Exercise goal: Scan the records for the word "html". Report each line where it occurs.

Data for the task:
────────────────────────────────────────

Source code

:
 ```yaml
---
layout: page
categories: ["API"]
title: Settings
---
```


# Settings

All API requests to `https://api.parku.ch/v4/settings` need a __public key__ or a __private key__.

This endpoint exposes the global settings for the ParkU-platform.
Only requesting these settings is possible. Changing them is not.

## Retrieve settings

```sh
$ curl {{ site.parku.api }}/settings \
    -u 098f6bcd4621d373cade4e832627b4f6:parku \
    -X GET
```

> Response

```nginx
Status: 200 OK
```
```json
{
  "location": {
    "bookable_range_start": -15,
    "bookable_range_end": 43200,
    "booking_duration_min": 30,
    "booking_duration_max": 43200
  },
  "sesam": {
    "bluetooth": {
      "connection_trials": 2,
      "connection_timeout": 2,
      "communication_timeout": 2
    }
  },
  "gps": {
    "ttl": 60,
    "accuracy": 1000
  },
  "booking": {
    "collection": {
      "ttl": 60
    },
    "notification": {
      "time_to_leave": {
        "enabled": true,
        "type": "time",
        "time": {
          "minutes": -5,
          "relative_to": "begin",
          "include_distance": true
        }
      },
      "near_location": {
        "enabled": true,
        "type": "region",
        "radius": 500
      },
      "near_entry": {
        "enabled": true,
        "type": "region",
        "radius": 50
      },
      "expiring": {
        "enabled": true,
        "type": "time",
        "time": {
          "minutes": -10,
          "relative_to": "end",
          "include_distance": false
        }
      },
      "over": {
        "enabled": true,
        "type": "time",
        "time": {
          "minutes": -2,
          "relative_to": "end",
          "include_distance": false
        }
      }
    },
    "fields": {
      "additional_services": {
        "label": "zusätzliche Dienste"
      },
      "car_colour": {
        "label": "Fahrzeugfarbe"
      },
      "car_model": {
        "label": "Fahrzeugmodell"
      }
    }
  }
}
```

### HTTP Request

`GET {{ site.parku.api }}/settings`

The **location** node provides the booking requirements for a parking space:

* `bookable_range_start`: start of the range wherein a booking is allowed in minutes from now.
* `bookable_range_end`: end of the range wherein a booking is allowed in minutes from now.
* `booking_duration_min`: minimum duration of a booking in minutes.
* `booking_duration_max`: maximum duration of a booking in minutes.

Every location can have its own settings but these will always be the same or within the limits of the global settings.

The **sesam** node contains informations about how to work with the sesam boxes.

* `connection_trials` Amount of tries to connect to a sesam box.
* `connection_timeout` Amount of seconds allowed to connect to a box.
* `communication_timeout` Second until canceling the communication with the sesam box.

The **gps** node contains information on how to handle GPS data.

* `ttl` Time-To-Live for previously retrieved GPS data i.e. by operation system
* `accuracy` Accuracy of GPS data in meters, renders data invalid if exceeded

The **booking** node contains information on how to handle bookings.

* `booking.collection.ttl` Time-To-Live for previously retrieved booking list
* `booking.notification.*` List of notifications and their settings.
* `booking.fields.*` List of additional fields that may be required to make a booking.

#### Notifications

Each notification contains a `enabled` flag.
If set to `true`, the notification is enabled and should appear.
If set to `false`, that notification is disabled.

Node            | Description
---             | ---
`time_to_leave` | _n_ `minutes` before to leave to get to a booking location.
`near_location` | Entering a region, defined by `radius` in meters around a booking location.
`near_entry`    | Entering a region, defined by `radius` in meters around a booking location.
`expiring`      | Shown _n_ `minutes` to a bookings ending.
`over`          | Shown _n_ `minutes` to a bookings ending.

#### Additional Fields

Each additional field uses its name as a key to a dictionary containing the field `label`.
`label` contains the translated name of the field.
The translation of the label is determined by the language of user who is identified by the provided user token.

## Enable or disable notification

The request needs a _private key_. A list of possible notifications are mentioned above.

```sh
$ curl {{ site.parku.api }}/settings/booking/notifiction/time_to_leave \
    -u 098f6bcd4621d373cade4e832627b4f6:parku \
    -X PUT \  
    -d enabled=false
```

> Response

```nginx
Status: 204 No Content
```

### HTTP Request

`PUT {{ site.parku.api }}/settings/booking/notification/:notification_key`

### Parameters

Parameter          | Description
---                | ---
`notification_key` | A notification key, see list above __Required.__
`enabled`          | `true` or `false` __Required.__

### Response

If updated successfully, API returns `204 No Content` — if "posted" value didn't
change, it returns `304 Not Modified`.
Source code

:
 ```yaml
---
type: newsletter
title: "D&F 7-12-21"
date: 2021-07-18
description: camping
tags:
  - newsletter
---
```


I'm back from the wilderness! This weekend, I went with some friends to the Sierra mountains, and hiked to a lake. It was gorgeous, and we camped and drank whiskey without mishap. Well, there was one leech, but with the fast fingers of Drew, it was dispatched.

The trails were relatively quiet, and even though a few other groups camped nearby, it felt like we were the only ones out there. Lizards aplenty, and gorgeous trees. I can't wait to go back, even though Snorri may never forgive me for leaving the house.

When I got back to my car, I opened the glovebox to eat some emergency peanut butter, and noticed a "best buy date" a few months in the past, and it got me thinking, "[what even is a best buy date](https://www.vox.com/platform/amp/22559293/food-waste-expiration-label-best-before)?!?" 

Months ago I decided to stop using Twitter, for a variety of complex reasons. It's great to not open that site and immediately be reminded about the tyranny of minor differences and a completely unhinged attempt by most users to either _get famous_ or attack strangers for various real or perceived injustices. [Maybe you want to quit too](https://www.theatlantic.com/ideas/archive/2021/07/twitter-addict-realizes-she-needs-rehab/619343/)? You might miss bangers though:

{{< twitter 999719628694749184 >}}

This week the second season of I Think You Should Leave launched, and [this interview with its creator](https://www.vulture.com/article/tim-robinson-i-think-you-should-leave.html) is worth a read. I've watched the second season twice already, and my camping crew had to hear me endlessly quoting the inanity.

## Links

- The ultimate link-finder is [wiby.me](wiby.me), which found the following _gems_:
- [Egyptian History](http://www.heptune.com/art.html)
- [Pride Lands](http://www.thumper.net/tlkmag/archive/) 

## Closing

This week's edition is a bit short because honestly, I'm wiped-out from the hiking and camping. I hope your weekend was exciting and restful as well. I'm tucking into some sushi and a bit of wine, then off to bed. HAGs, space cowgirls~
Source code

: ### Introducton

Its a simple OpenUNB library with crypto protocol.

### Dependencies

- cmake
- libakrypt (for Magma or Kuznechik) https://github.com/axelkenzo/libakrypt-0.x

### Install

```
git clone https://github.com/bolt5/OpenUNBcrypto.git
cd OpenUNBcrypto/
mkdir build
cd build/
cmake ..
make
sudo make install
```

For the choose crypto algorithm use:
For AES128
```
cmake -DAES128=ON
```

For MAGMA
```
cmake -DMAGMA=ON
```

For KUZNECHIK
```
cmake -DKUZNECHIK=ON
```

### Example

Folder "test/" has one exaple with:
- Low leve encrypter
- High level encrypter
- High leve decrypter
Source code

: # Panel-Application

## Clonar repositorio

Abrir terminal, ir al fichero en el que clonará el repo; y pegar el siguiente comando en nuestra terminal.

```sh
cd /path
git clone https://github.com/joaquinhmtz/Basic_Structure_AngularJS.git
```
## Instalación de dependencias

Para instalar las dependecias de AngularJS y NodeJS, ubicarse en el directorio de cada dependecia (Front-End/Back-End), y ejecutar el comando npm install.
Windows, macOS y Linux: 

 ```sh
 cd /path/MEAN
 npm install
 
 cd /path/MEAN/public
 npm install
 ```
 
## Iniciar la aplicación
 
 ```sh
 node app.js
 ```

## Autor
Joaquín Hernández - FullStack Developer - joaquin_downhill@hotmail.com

────────────────────────────────────────

Output of the task:
This week the second season of I Think You Should Leave launched, and [this interview with its creator](https://www.vulture.com/article/tim-robinson-i-think-you-should-leave.html) is worth a read. I've watched the second season twice already, and my camping crew had to hear me endlessly quoting the inanity.
- [Egyptian History](http://www.heptune.com/art.html)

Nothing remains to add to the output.